··· Input

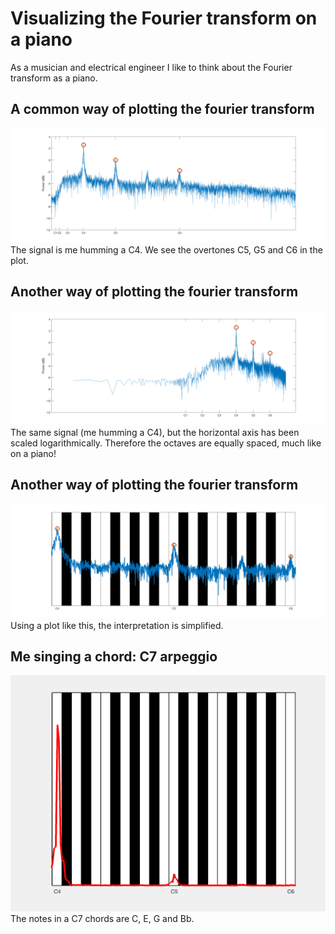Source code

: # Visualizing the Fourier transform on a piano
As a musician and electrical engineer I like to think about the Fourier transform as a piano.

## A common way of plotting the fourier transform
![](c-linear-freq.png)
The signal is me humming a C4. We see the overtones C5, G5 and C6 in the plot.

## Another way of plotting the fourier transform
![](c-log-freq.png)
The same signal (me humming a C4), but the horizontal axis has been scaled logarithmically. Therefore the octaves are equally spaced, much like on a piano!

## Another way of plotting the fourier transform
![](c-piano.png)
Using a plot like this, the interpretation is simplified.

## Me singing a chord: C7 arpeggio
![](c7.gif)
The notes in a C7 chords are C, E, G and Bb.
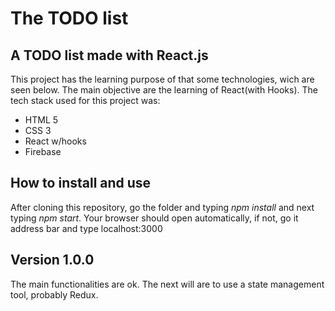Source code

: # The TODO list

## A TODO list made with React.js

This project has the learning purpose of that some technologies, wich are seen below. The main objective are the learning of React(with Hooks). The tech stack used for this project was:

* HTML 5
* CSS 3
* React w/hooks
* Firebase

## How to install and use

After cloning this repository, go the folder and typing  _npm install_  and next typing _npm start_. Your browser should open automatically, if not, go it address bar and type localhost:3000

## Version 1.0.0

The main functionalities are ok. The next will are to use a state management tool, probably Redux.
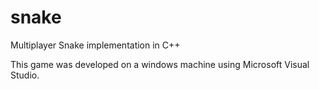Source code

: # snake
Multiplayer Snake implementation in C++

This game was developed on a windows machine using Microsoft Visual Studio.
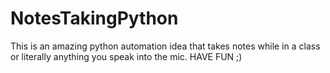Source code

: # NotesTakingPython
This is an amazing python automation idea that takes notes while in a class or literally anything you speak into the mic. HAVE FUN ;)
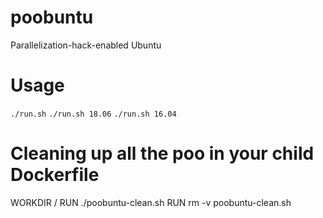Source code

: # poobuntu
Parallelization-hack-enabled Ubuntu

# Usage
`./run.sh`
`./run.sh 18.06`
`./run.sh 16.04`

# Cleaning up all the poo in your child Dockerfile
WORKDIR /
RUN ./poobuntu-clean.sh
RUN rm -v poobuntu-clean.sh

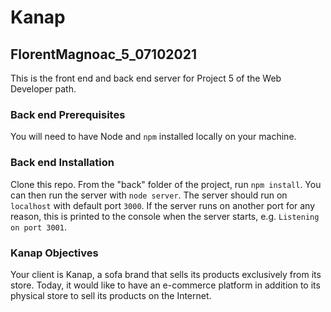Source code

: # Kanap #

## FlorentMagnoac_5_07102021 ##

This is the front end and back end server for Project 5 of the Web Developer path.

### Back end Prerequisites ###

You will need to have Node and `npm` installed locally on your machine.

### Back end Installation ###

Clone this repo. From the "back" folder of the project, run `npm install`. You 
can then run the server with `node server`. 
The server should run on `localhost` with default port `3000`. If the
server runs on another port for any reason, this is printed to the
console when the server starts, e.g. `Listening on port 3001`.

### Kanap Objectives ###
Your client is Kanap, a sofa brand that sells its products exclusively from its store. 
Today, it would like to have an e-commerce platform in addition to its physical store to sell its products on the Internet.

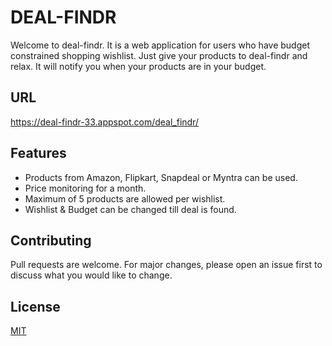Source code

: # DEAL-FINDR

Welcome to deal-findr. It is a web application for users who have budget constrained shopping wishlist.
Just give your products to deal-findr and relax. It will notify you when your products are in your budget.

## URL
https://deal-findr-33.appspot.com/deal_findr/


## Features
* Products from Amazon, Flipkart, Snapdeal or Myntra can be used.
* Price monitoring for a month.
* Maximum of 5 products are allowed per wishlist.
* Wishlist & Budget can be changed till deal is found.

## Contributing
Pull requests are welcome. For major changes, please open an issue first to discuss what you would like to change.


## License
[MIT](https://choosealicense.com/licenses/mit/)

······

# Brief
Without the pictures, print all of the records exactly.

# Task solution
Source code

: # Visualizing the Fourier transform on a piano
As a musician and electrical engineer I like to think about the Fourier transform as a piano.

## A common way of plotting the fourier transform
![](c-linear-freq.png)
The signal is me humming a C4. We see the overtones C5, G5 and C6 in the plot.

## Another way of plotting the fourier transform
![](c-log-freq.png)
The same signal (me humming a C4), but the horizontal axis has been scaled logarithmically. Therefore the octaves are equally spaced, much like on a piano!

## Another way of plotting the fourier transform
![](c-piano.png)
Using a plot like this, the interpretation is simplified.

## Me singing a chord: C7 arpeggio
![](c7.gif)
The notes in a C7 chords are C, E, G and Bb.
Source code

: # The TODO list

## A TODO list made with React.js

This project has the learning purpose of that some technologies, wich are seen below. The main objective are the learning of React(with Hooks). The tech stack used for this project was:

* HTML 5
* CSS 3
* React w/hooks
* Firebase

## How to install and use

After cloning this repository, go the folder and typing  _npm install_  and next typing _npm start_. Your browser should open automatically, if not, go it address bar and type localhost:3000

## Version 1.0.0

The main functionalities are ok. The next will are to use a state management tool, probably Redux.
Source code

: # snake
Multiplayer Snake implementation in C++

This game was developed on a windows machine using Microsoft Visual Studio.
Source code

: # NotesTakingPython
This is an amazing python automation idea that takes notes while in a class or literally anything you speak into the mic. HAVE FUN ;)
Source code

: # poobuntu
Parallelization-hack-enabled Ubuntu

# Usage
`./run.sh`
`./run.sh 18.06`
`./run.sh 16.04`

# Cleaning up all the poo in your child Dockerfile
WORKDIR /
RUN ./poobuntu-clean.sh
RUN rm -v poobuntu-clean.sh

Source code

: # Kanap #

## FlorentMagnoac_5_07102021 ##

This is the front end and back end server for Project 5 of the Web Developer path.

### Back end Prerequisites ###

You will need to have Node and `npm` installed locally on your machine.

### Back end Installation ###

Clone this repo. From the "back" folder of the project, run `npm install`. You 
can then run the server with `node server`. 
The server should run on `localhost` with default port `3000`. If the
server runs on another port for any reason, this is printed to the
console when the server starts, e.g. `Listening on port 3001`.

### Kanap Objectives ###
Your client is Kanap, a sofa brand that sells its products exclusively from its store. 
Today, it would like to have an e-commerce platform in addition to its physical store to sell its products on the Internet.

Source code

: # DEAL-FINDR

Welcome to deal-findr. It is a web application for users who have budget constrained shopping wishlist.
Just give your products to deal-findr and relax. It will notify you when your products are in your budget.

## URL
https://deal-findr-33.appspot.com/deal_findr/


## Features
* Products from Amazon, Flipkart, Snapdeal or Myntra can be used.
* Price monitoring for a month.
* Maximum of 5 products are allowed per wishlist.
* Wishlist & Budget can be changed till deal is found.

## Contributing
Pull requests are welcome. For major changes, please open an issue first to discuss what you would like to change.


## License
[MIT](https://choosealicense.com/licenses/mit/)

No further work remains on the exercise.